To many investors, commodity futures are the ultimate roll of the dice, with the odds stacked firmly against them. Novice players, smitten with the lofty leverage, usually lose their shirts if not their wallets. Many who have taken a chance on managed futures--the mutual funds of the commodity business--have had little to show for it. In recent years, returns have lagged well behind the gains from U.S. stocks. And scandals such as Sumitomo Corp.'s copper debacle have made potential investors even more nervous.
Now, some futures gurus think they have found a way to make commodity markets more palatable to risk-conscious investors: indexes. They are pushing programs that make it easy to bet on bullish trends in a broad array of energy, metal, and agricultural contracts. The result can be a relatively low-risk, well diversified portfolio. In the past year or two, indexed commodity investments have started attracting a following. "This is a sea change," says Steven Strongin, director of commodities research at Goldman, Sachs & Co. "It's getting serious attention from top-tier investors."

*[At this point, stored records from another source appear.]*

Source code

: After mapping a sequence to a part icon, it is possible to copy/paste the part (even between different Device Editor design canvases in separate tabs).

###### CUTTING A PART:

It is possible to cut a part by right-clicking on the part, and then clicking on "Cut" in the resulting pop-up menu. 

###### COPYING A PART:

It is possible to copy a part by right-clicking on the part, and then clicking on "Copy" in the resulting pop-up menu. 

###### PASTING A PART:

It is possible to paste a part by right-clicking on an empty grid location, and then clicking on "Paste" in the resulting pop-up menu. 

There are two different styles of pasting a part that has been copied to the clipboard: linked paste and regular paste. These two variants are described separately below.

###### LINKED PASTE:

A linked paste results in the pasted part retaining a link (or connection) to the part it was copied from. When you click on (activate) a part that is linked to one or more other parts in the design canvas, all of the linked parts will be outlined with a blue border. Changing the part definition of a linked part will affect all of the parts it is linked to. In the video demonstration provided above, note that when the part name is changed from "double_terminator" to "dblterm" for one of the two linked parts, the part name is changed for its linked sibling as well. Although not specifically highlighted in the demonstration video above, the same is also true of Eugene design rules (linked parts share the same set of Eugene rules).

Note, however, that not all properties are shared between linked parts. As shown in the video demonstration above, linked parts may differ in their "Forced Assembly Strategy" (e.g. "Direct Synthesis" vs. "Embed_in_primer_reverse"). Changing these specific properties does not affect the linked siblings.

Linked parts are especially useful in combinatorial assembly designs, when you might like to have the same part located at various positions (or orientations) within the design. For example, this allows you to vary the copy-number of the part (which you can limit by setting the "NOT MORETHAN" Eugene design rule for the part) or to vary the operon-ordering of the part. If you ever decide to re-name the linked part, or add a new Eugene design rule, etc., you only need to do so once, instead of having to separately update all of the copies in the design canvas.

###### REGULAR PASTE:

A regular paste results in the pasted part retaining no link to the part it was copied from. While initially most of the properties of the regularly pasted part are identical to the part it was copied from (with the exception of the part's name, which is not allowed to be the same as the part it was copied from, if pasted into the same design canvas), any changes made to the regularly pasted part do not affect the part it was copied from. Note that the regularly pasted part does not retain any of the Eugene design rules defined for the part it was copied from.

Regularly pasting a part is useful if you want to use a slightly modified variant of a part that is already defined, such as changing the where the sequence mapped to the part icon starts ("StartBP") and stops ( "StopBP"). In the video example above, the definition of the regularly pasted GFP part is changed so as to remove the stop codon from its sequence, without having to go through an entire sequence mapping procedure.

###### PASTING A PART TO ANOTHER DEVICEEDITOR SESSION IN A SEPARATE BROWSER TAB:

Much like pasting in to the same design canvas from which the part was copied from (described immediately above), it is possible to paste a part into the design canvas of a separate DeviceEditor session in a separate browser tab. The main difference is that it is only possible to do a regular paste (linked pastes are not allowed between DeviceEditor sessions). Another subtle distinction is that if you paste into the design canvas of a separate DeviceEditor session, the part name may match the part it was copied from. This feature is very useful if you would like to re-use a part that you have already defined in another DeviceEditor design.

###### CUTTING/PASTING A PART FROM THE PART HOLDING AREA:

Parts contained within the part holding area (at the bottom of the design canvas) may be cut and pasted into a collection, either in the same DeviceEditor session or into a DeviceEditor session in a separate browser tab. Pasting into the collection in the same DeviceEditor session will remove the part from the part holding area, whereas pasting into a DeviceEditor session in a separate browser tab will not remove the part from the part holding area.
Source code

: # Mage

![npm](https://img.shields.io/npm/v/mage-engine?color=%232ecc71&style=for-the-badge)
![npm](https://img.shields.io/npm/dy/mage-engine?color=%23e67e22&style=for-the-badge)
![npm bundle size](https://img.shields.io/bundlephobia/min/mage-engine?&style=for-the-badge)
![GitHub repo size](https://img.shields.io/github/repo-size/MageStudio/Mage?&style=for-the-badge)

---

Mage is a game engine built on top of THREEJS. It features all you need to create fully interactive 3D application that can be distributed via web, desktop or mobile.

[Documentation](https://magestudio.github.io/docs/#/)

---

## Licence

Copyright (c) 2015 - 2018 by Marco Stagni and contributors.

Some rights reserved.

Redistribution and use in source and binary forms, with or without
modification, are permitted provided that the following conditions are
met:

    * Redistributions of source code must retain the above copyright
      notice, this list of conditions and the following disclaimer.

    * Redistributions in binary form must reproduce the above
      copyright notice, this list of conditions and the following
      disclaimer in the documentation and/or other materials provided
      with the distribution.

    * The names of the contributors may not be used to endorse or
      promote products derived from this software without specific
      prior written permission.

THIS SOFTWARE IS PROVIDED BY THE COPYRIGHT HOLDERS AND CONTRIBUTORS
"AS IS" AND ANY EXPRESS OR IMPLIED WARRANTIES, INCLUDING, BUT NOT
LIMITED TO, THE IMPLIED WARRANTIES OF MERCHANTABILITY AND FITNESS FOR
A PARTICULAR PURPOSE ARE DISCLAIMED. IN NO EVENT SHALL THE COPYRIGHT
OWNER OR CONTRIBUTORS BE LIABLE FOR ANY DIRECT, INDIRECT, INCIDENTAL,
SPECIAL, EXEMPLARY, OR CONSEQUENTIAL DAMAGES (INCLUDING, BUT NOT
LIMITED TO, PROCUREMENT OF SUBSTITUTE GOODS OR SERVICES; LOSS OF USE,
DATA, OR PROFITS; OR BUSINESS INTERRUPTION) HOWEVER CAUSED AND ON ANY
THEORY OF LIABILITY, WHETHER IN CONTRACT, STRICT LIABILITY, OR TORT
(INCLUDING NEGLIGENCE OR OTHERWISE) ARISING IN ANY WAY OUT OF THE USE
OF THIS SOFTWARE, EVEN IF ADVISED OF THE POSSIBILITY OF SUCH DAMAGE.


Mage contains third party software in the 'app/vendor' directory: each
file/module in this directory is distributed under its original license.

"MORE SENSE." In commodity-index investing, the most reliable indicator is the Goldman Sachs commodity index (GSCI), a weighted average of long positions in 22 exchange-traded futures contracts. Excluding short positions minimizes leverage and fees while capturing the upside of bullish trends. Since the GSCI was launched five years ago, investments linked to its performance have reached an estimated $3 billion, nearly all from high-level institutions. Harvard Management Co., for instance, has invested $300 million of the university's endowment and working capital in a GSCI-based program. Among individuals, only the very rich can afford to invest directly in programs geared for institutions. For small investors, it's possible to trade GSCI futures and options on the Chicago Mercantile Exchange. And Oppenheimer Funds is seeking regulatory approval for a GSCI mutual fund with a minimum investment of only $1,000.
Diversification is a big plus in GSCI-linked plays. For example, returns from commodities tend not to correlate with those in broader financial markets. When stocks and bonds go down, commodity investments have a reasonable chance of rising. Given the spotty performance of such traditional diversifiers as gold and real estate, "a broad basket of commodities certainly makes a lot more sense," says John B. Rowsell, research director at Credit Agricole Futures in Chicago.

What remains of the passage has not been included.